What the task asks:
From the records below, state how many lines include the word "parag", giving only that number.

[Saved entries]
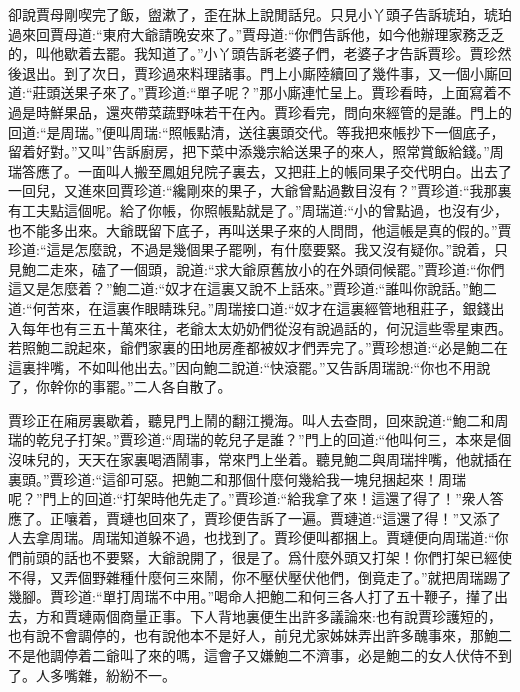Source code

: \begin{parag}
    卻說賈母剛喫完了飯，盥漱了，歪在牀上說閒話兒。只見小丫頭子告訴琥珀，琥珀過來回賈母道:“東府大爺請晚安來了。”賈母道:“你們告訴他，如今他辦理家務乏乏的，叫他歇着去罷。我知道了。”小丫頭告訴老婆子們，老婆子才告訴賈珍。賈珍然後退出。到了次日，賈珍過來料理諸事。門上小廝陸續回了幾件事，又一個小廝回道:“莊頭送果子來了。”賈珍道:“單子呢？”那小廝連忙呈上。賈珍看時，上面寫着不過是時鮮果品，還夾帶菜蔬野味若干在內。賈珍看完，問向來經管的是誰。門上的回道:“是周瑞。”便叫周瑞:“照帳點清，送往裏頭交代。等我把來帳抄下一個底子，留着好對。”又叫”告訴廚房，把下菜中添幾宗給送果子的來人，照常賞飯給錢。”周瑞答應了。一面叫人搬至鳳姐兒院子裏去，又把莊上的帳同果子交代明白。出去了一回兒，又進來回賈珍道:“纔剛來的果子，大爺曾點過數目沒有？”賈珍道:“我那裏有工夫點這個呢。給了你帳，你照帳點就是了。”周瑞道:“小的曾點過，也沒有少，也不能多出來。大爺既留下底子，再叫送果子來的人問問，他這帳是真的假的。”賈珍道:“這是怎麼說，不過是幾個果子罷咧，有什麼要緊。我又沒有疑你。”說着，只見鮑二走來，磕了一個頭，說道:“求大爺原舊放小的在外頭伺候罷。”賈珍道:“你們這又是怎麼着？”鮑二道:“奴才在這裏又說不上話來。”賈珍道:“誰叫你說話。”鮑二道:“何苦來，在這裏作眼睛珠兒。”周瑞接口道:“奴才在這裏經管地租莊子，銀錢出入每年也有三五十萬來往，老爺太太奶奶們從沒有說過話的，何況這些零星東西。若照鮑二說起來，爺們家裏的田地房產都被奴才們弄完了。”賈珍想道:“必是鮑二在這裏拌嘴，不如叫他出去。”因向鮑二說道:“快滾罷。”又告訴周瑞說:“你也不用說了，你幹你的事罷。”二人各自散了。
\end{parag}


\begin{parag}
    賈珍正在廂房裏歇着，聽見門上鬧的翻江攪海。叫人去查問，回來說道:“鮑二和周瑞的乾兒子打架。”賈珍道:“周瑞的乾兒子是誰？”門上的回道:“他叫何三，本來是個沒味兒的，天天在家裏喝酒鬧事，常來門上坐着。聽見鮑二與周瑞拌嘴，他就插在裏頭。”賈珍道:“這卻可惡。把鮑二和那個什麼何幾給我一塊兒捆起來！周瑞呢？”門上的回道:“打架時他先走了。”賈珍道:“給我拿了來！這還了得了！”衆人答應了。正嚷着，賈璉也回來了，賈珍便告訴了一遍。賈璉道:“這還了得！”又添了人去拿周瑞。周瑞知道躲不過，也找到了。賈珍便叫都捆上。賈璉便向周瑞道:“你們前頭的話也不要緊，大爺說開了，很是了。爲什麼外頭又打架！你們打架已經使不得，又弄個野雜種什麼何三來鬧，你不壓伏壓伏他們，倒竟走了。”就把周瑞踢了幾腳。賈珍道:“單打周瑞不中用。”喝命人把鮑二和何三各人打了五十鞭子，攆了出去，方和賈璉兩個商量正事。下人背地裏便生出許多議論來:也有說賈珍護短的，也有說不會調停的，也有說他本不是好人，前兒尤家姊妹弄出許多醜事來，那鮑二不是他調停着二爺叫了來的嗎，這會子又嫌鮑二不濟事，必是鮑二的女人伏侍不到了。人多嘴雜，紛紛不一。
\end{parag}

Task solution:
4